Tuesday, April 19, 2011

Episode #143: Unicode to Shellcode

Hal checks in from Bali

Just a quick one this week. After finishing up with my posse of hard-rocking malware-crazed weasels from SANS Bali, I'm due for a little R&R and, hey, did I mention I'm in Bali? But sun, sand, surf, and sky will not prevent me from providing our faithful readers with their weekly dose of Command Line Kung Fu. Besides, teaching Lenny Zeltser's excellent Reverse Engineering Malware class always gives me ideas for new Fu.

This week's challenge is a fairly common one for malware analysts. Many times you have Javascript code from web pages, Microsoft Office documents, or PDF files that contain shellcode payloads in various different obfuscated forms. One encoding type is two-byte, little-endian unicode represented by strings such as %u8806. Today's sample goes that one better though, by introducing extra whitespace and punctuation like so:

'%u5350%u5', '251%u5756%', 'u9c55%u00', 'e8%u0', '000%u5d00', ...

Lenny came up with some tasty Perl code to extract the necessary bytes and reformat them into hex notation such as "\x06\x88" (and from there they can be converted to an executable to analyze with a tool such as While I'm a big fan of Perl, it's against the rules of our little blog experiment. So I started wondering what the sed solution would look like.

Wonder no more:

$ sed 's/[^0-9A-Fa-f]//g; 
s/\(..\)\(..\)/\\x\2\\x\1/g' shellcode.uni >shellcode.hex

The first substitution gets rid of anything that isn't a hex digit. Not only does this clean up the whitespace, quotes, and commas, it even eliminates all those "%u"s for us. Next we need to grab each byte-- represented by two hex digits-- and put a "\x" in front of it. The tricky part is that the original unicode was in little-endian format, so we must swap each pair of bytes as we work through the string of characters. That's why you see me grabbing two bytes at a time and outputting them with "...\2...\1..." on the right-hand side of the substitution.

Well that's all from my little corner of the South Pacific. I must go now as I hear something calling me...

Tim checks in from a spot where the @$%#$%^ snow is falling:

The approach is the same with PowerShell: 1) read the file, 2) remove characters that don't represent hex, and 3) swap the pairs of characters while adding a "\x".

PS C:\> Get-Content shellcode.uni |
ForEach-Object { $_ -replace '[^0-9A-F]', '' } |
ForEach-Object { $_ -replace '(..)(..)', '\x$2\x$1' }


Notice the command above uses single quotes.
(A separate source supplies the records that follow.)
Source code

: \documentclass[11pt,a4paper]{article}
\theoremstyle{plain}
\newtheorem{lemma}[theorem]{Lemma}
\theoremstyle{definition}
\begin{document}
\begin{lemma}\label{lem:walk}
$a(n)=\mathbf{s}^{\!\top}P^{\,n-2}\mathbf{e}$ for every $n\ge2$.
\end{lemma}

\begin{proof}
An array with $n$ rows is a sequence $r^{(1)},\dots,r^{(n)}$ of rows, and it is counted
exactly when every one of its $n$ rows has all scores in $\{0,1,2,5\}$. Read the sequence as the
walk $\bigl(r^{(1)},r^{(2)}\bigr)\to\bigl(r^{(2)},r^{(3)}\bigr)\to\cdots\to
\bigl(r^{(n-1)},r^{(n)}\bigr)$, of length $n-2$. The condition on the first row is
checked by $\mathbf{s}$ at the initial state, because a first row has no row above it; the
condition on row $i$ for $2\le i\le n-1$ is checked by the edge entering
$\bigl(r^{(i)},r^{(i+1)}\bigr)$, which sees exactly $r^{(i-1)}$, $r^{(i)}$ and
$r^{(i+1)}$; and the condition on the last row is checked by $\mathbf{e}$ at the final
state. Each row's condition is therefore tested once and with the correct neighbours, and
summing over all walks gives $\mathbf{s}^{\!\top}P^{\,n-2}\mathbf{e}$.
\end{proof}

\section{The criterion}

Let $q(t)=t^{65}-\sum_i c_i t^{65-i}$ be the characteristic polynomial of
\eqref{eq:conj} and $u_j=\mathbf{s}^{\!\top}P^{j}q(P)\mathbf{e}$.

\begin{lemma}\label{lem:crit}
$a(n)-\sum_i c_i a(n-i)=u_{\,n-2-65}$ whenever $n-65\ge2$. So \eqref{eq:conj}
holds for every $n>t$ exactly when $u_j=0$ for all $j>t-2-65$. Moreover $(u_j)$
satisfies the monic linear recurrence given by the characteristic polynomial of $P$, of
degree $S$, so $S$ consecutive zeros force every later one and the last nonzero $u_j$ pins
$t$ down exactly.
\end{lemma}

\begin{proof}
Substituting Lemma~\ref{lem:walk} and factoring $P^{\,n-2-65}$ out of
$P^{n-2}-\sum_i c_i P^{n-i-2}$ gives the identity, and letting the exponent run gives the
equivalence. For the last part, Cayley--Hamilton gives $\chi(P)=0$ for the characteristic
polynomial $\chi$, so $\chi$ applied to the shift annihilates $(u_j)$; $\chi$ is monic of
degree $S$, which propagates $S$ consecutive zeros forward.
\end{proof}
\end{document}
That is because PowerShell will expand any strings inside double quotes before our Replace method has a chance to do any replacing. This means that PowerShell would try to convert $1 into a variable and not pass the literal string to the Replace method. If you happened to use double quotes you would get output like this:

PS C:\> Get-Content shellcode.uni |
ForEach-Object { $_ -replace '[^0-9A-F]', '' } |
ForEach-Object { $_ -replace '(..)(..)', "\x$2\x$1" }


A longer explanation can be found toward the end of Episode #126.

Now we have the output we want, but let's shorten up the command by using aliases:
PS C:\> gc shellcode.uni |
% { $_ -replace '[^0-9A-F]', '' } |
% { $_ -replace '(..)(..)', '\x$2\x$1' }

We can also remove the ForEach-Object cmdlets and shorten it further:

PS C:\> ((gc shellcode.uni) -replace '[^0-9A-F]', '') -replace '(..)(..)', '\x$2\x$1'

We have one minor problem, if shellcode.uni contains line breaks then each line will be read separately and the breaks won't be removed. If there are multiple lines of text in the file then Get-Content will return an array of objects instead of a multiline string.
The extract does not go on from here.